4. Le disposizioni del presente articolo non si applicano in relazione al servizio prestato nel contingente speciale del personale addetto al Dipartimento delle informazioni per la sicurezza e ai servizi di informazione per la sicurezza di cui all'articolo 21 della legge 3 agosto 2007, n. 124.»;
s) l'articolo 1519 è sostituito dal seguente:
«Art. 1519 (Avanzamento del maestro direttore). - 1.
L'avanzamento dell'ufficiale maestro direttore di banda ha luogo:
a) ad anzianità, per l'Esercito italiano, la Marina militare e l'Aeronautica militare, e a scelta, per l'Arma dei carabinieri, al grado di tenente colonnello e gradi corrispondenti;
b) a scelta, al grado di colonnello e gradi corrispondenti.
2. L'ufficiale è valutato dalla rispettiva e competente commissione di avanzamento al compimento di otto anni di permanenza nel grado; se giudicato idoneo e iscritto in quadro, è promosso al grado superiore in soprannumero rispetto alle promozioni annuali, con decorrenza dal giorno successivo al compimento del periodo minimo di permanenza nel grado rivestito.
3. Il colonnello maestro direttore della banda non è computato ai fini del calcolo delle eccedenze di cui all'articolo 906.»;
t) all'articolo 1520:
1) al comma 1, la parola «capitano» è sostituita dalla seguente: «maggiore»;
2) al comma 2, la parola «due» è sostituita dalla seguente: «cinque»;
u) l'articolo 133 è sostituito dal seguente:
«Articolo 133 (Comandante generale del Corpo delle capitanerie di porto). - 1. Il Comandante generale del Corpo delle capitanerie di porto, è nominato tra gli ufficiali in servizio permanente effettivo appartenenti al Corpo delle capitanerie di porto con il grado di ammiraglio ispettore, con decreto del Presidente della Repubblica, previa deliberazione del Consiglio dei ministri, su proposta del Ministro della difesa, sentito il Capo di stato maggiore della difesa, e del Ministro delle infrastrutture e dei trasporti.

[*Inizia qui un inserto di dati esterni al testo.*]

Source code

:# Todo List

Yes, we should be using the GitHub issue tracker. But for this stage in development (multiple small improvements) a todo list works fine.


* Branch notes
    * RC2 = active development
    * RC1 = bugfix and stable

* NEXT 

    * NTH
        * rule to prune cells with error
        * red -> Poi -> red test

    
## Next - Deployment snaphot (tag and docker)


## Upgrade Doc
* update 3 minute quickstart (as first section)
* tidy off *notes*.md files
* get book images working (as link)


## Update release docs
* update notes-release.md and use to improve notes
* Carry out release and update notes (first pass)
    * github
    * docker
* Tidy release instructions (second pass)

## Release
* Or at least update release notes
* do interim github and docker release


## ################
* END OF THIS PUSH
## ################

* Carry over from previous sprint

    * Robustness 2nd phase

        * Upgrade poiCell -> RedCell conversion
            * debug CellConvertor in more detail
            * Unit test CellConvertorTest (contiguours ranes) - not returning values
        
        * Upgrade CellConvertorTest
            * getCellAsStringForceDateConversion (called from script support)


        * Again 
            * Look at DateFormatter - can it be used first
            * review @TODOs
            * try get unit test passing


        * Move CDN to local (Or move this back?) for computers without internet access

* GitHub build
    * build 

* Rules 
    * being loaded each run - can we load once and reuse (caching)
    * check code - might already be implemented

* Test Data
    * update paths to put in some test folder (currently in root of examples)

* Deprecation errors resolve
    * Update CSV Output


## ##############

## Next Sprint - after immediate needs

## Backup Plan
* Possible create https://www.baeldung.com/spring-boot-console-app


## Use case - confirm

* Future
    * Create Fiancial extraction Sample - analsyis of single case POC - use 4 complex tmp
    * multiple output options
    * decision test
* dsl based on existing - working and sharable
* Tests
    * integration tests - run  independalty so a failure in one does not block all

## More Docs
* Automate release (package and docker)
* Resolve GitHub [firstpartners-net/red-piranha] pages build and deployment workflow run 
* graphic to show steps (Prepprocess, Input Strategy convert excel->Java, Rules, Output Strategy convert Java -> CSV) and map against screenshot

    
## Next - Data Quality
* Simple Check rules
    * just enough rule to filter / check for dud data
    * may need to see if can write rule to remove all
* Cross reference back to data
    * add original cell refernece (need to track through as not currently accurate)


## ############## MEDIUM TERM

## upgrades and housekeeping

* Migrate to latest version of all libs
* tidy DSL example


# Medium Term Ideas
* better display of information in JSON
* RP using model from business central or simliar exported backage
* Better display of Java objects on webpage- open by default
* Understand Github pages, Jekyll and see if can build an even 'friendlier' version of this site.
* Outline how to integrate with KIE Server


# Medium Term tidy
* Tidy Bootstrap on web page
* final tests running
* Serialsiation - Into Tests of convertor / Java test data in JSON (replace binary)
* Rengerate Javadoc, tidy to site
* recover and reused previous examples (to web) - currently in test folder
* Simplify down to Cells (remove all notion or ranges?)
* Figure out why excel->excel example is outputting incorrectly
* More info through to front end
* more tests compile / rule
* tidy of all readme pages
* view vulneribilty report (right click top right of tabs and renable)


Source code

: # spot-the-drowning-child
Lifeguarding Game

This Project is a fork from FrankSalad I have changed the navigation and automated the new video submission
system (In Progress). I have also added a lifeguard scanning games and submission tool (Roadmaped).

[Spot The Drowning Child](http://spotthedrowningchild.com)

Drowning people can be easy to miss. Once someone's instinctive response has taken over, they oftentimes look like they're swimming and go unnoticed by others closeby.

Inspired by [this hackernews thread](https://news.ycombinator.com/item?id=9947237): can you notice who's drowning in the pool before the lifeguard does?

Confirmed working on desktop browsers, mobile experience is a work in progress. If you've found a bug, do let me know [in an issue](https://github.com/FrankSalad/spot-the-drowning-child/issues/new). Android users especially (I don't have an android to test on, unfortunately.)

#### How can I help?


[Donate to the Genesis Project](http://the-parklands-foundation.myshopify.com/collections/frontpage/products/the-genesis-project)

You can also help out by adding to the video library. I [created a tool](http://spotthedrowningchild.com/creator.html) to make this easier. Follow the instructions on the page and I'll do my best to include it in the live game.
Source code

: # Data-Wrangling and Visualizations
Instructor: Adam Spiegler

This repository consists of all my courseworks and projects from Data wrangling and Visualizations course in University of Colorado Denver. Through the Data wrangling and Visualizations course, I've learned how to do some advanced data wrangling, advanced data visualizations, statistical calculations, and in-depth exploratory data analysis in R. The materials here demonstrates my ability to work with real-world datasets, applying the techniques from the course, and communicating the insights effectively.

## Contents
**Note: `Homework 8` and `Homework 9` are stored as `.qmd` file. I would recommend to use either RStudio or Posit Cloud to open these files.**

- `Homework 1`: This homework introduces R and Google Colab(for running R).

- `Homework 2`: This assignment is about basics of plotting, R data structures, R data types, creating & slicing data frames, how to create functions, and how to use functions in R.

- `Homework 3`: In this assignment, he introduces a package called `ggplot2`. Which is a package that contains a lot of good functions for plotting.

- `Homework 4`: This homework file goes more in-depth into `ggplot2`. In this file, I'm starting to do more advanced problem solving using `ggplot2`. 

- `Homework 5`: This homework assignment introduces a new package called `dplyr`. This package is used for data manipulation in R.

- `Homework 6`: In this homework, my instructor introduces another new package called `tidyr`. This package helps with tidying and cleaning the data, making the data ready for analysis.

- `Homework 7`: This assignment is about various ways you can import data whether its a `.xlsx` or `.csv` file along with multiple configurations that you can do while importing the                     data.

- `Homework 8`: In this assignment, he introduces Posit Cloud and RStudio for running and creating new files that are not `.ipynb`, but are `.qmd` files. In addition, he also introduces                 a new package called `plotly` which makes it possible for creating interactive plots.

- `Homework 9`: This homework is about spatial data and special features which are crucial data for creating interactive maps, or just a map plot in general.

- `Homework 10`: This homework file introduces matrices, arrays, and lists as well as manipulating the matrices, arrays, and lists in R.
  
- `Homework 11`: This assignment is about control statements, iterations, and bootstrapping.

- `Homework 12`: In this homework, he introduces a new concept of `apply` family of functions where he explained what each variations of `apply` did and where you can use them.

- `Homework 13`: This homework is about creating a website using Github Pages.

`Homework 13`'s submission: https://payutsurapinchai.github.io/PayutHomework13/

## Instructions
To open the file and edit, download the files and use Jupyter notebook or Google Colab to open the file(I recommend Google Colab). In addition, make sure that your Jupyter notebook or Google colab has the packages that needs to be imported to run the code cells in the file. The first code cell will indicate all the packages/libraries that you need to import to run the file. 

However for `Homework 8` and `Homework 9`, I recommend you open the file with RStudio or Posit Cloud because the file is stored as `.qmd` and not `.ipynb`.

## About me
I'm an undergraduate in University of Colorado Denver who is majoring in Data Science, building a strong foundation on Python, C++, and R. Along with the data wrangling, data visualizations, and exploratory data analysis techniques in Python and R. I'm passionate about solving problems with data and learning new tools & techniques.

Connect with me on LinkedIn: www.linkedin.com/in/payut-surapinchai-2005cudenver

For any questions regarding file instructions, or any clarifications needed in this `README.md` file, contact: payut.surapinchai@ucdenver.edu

2. Al Comandante generale del Corpo delle capitanerie di porto, a decorrere dalla data di assunzione dell'incarico, è conferito il grado di ammiraglio ispettore capo in sovrannumero rispetto alle dotazioni organiche e, in deroga a quanto previsto dall'articolo 1078, senza determinare vacanza organica nel grado inferiore. Rimane in carica per almeno due anni e, ove raggiunto dal limite di età, è richiamato in servizio d'autorità fino al termine del mandato.
3. Il Comandante generale del Corpo delle capitanerie di porto, nella qualità di Capo di corpo, dipende dal Capo di stato maggiore della Marina militare per gli aspetti tecnico-militari attinenti al Corpo.».